Items from a dataset
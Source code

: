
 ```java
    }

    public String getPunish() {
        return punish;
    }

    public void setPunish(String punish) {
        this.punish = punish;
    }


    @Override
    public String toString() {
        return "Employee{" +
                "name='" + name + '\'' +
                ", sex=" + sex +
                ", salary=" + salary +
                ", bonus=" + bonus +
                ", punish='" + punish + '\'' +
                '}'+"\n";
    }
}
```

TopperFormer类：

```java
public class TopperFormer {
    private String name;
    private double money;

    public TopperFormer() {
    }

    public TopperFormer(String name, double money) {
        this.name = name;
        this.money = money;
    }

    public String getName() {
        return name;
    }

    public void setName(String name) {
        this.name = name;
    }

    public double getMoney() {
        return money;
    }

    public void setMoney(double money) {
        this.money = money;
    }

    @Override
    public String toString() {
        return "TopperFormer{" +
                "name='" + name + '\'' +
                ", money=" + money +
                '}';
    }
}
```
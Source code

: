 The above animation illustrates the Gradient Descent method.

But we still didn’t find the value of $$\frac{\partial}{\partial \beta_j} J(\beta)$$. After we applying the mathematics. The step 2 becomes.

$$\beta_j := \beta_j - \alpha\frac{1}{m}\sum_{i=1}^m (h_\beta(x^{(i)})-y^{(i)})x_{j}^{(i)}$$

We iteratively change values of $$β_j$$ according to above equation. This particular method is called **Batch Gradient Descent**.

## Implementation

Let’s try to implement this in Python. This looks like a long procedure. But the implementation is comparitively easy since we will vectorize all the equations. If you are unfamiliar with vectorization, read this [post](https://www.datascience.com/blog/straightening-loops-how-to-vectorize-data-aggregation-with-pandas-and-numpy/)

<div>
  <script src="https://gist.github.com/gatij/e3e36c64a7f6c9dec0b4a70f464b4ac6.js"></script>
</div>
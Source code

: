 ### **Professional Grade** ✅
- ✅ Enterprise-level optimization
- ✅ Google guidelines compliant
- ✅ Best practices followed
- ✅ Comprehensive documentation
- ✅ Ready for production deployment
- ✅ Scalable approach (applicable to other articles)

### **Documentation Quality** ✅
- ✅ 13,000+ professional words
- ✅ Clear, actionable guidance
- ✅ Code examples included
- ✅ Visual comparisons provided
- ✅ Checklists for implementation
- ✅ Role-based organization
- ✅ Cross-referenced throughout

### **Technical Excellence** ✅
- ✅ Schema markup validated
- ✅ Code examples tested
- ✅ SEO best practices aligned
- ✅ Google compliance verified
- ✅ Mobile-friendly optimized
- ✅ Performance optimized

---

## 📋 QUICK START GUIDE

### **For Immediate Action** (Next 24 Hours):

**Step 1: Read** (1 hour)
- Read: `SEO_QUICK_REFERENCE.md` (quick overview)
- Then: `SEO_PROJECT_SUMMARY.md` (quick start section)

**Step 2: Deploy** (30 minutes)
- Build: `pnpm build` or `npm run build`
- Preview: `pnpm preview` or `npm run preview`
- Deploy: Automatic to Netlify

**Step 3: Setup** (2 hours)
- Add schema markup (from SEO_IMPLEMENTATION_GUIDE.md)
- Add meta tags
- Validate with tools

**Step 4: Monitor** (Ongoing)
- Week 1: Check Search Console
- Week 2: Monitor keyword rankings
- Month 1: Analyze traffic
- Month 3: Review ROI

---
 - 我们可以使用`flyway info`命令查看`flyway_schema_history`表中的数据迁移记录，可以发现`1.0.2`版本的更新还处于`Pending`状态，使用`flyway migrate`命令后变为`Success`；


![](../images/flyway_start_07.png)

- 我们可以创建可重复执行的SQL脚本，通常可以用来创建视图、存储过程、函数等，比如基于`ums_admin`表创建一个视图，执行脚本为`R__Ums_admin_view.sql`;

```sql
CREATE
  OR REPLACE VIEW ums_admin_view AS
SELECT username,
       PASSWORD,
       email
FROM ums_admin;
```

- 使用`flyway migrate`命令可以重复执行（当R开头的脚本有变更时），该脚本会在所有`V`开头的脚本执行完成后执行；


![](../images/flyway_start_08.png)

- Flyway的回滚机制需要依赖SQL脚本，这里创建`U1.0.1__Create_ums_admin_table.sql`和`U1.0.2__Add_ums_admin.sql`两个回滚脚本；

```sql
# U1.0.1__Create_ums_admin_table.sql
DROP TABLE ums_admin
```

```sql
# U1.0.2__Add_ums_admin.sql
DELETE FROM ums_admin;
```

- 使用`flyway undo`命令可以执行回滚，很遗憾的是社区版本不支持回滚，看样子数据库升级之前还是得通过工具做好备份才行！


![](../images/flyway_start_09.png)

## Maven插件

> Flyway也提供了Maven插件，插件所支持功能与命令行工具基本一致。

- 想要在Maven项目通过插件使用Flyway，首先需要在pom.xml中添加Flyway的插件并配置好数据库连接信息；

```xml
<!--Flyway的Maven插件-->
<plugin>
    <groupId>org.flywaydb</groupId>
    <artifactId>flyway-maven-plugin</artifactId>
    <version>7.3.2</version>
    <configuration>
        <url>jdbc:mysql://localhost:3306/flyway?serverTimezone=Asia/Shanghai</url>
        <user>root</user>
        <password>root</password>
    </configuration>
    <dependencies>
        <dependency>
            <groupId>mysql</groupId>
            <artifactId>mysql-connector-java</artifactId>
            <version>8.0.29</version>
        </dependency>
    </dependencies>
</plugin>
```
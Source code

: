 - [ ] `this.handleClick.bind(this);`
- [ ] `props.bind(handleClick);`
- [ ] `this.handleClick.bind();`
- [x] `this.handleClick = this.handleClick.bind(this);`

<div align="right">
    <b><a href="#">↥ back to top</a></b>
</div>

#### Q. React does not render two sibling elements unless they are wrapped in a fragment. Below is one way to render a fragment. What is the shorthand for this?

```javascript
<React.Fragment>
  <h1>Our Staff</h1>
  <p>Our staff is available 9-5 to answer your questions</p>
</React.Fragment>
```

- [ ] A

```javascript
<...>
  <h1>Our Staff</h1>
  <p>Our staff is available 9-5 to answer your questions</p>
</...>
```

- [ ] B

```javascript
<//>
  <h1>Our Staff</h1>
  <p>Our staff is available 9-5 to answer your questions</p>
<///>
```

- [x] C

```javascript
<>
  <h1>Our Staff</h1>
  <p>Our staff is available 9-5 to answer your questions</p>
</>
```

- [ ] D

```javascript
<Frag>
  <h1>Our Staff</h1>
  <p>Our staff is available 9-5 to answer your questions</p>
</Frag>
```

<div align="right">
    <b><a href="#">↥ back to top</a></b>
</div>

__ASSIGNMENT__
Print the records above exactly as they appear.

__FINISHED EXERCISE__
Source code

:
 ```java
    }

    public String getPunish() {
        return punish;
    }

    public void setPunish(String punish) {
        this.punish = punish;
    }


    @Override
    public String toString() {
        return "Employee{" +
                "name='" + name + '\'' +
                ", sex=" + sex +
                ", salary=" + salary +
                ", bonus=" + bonus +
                ", punish='" + punish + '\'' +
                '}'+"\n";
    }
}
```

TopperFormer类：

```java
public class TopperFormer {
    private String name;
    private double money;

    public TopperFormer() {
    }

    public TopperFormer(String name, double money) {
        this.name = name;
        this.money = money;
    }

    public String getName() {
        return name;
    }

    public void setName(String name) {
        this.name = name;
    }

    public double getMoney() {
        return money;
    }

    public void setMoney(double money) {
        this.money = money;
    }

    @Override
    public String toString() {
        return "TopperFormer{" +
                "name='" + name + '\'' +
                ", money=" + money +
                '}';
    }
}
```
Source code

: The above animation illustrates the Gradient Descent method.

But we still didn’t find the value of $$\frac{\partial}{\partial \beta_j} J(\beta)$$. After we applying the mathematics. The step 2 becomes.

$$\beta_j := \beta_j - \alpha\frac{1}{m}\sum_{i=1}^m (h_\beta(x^{(i)})-y^{(i)})x_{j}^{(i)}$$

We iteratively change values of $$β_j$$ according to above equation. This particular method is called **Batch Gradient Descent**.

## Implementation

Let’s try to implement this in Python. This looks like a long procedure. But the implementation is comparitively easy since we will vectorize all the equations. If you are unfamiliar with vectorization, read this [post](https://www.datascience.com/blog/straightening-loops-how-to-vectorize-data-aggregation-with-pandas-and-numpy/)

<div>
  <script src="https://gist.github.com/gatij/e3e36c64a7f6c9dec0b4a70f464b4ac6.js"></script>
</div>
Source code

: ### **Professional Grade** ✅
- ✅ Enterprise-level optimization
- ✅ Google guidelines compliant
- ✅ Best practices followed
- ✅ Comprehensive documentation
- ✅ Ready for production deployment
- ✅ Scalable approach (applicable to other articles)

### **Documentation Quality** ✅
- ✅ 13,000+ professional words
- ✅ Clear, actionable guidance
- ✅ Code examples included
- ✅ Visual comparisons provided
- ✅ Checklists for implementation
- ✅ Role-based organization
- ✅ Cross-referenced throughout

### **Technical Excellence** ✅
- ✅ Schema markup validated
- ✅ Code examples tested
- ✅ SEO best practices aligned
- ✅ Google compliance verified
- ✅ Mobile-friendly optimized
- ✅ Performance optimized

---

## 📋 QUICK START GUIDE

### **For Immediate Action** (Next 24 Hours):

**Step 1: Read** (1 hour)
- Read: `SEO_QUICK_REFERENCE.md` (quick overview)
- Then: `SEO_PROJECT_SUMMARY.md` (quick start section)

**Step 2: Deploy** (30 minutes)
- Build: `pnpm build` or `npm run build`
- Preview: `pnpm preview` or `npm run preview`
- Deploy: Automatic to Netlify

**Step 3: Setup** (2 hours)
- Add schema markup (from SEO_IMPLEMENTATION_GUIDE.md)
- Add meta tags
- Validate with tools

**Step 4: Monitor** (Ongoing)
- Week 1: Check Search Console
- Week 2: Monitor keyword rankings
- Month 1: Analyze traffic
- Month 3: Review ROI

---
 - 我们可以使用`flyway info`命令查看`flyway_schema_history`表中的数据迁移记录，可以发现`1.0.2`版本的更新还处于`Pending`状态，使用`flyway migrate`命令后变为`Success`；


![](../images/flyway_start_07.png)

- 我们可以创建可重复执行的SQL脚本，通常可以用来创建视图、存储过程、函数等，比如基于`ums_admin`表创建一个视图，执行脚本为`R__Ums_admin_view.sql`;

```sql
CREATE
  OR REPLACE VIEW ums_admin_view AS
SELECT username,
       PASSWORD,
       email
FROM ums_admin;
```

- 使用`flyway migrate`命令可以重复执行（当R开头的脚本有变更时），该脚本会在所有`V`开头的脚本执行完成后执行；


![](../images/flyway_start_08.png)

- Flyway的回滚机制需要依赖SQL脚本，这里创建`U1.0.1__Create_ums_admin_table.sql`和`U1.0.2__Add_ums_admin.sql`两个回滚脚本；

```sql
# U1.0.1__Create_ums_admin_table.sql
DROP TABLE ums_admin
```

```sql
# U1.0.2__Add_ums_admin.sql
DELETE FROM ums_admin;
```

- 使用`flyway undo`命令可以执行回滚，很遗憾的是社区版本不支持回滚，看样子数据库升级之前还是得通过工具做好备份才行！


![](../images/flyway_start_09.png)

## Maven插件

> Flyway也提供了Maven插件，插件所支持功能与命令行工具基本一致。

- 想要在Maven项目通过插件使用Flyway，首先需要在pom.xml中添加Flyway的插件并配置好数据库连接信息；

```xml
<!--Flyway的Maven插件-->
<plugin>
    <groupId>org.flywaydb</groupId>
    <artifactId>flyway-maven-plugin</artifactId>
    <version>7.3.2</version>
    <configuration>
        <url>jdbc:mysql://localhost:3306/flyway?serverTimezone=Asia/Shanghai</url>
        <user>root</user>
        <password>root</password>
    </configuration>
    <dependencies>
        <dependency>
            <groupId>mysql</groupId>
            <artifactId>mysql-connector-java</artifactId>
            <version>8.0.29</version>
        </dependency>
    </dependencies>
</plugin>
```
Source code

: - [ ] `this.handleClick.bind(this);`
- [ ] `props.bind(handleClick);`
- [ ] `this.handleClick.bind();`
- [x] `this.handleClick = this.handleClick.bind(this);`

<div align="right">
    <b><a href="#">↥ back to top</a></b>
</div>

#### Q. React does not render two sibling elements unless they are wrapped in a fragment. Below is one way to render a fragment. What is the shorthand for this?

```javascript
<React.Fragment>
  <h1>Our Staff</h1>
  <p>Our staff is available 9-5 to answer your questions</p>
</React.Fragment>
```

- [ ] A

```javascript
<...>
  <h1>Our Staff</h1>
  <p>Our staff is available 9-5 to answer your questions</p>
</...>
```

- [ ] B

```javascript
<//>
  <h1>Our Staff</h1>
  <p>Our staff is available 9-5 to answer your questions</p>
<///>
```

- [x] C

```javascript
<>
  <h1>Our Staff</h1>
  <p>Our staff is available 9-5 to answer your questions</p>
</>
```

- [ ] D

```javascript
<Frag>
  <h1>Our Staff</h1>
  <p>Our staff is available 9-5 to answer your questions</p>
</Frag>
```

<div align="right">
    <b><a href="#">↥ back to top</a></b>
</div>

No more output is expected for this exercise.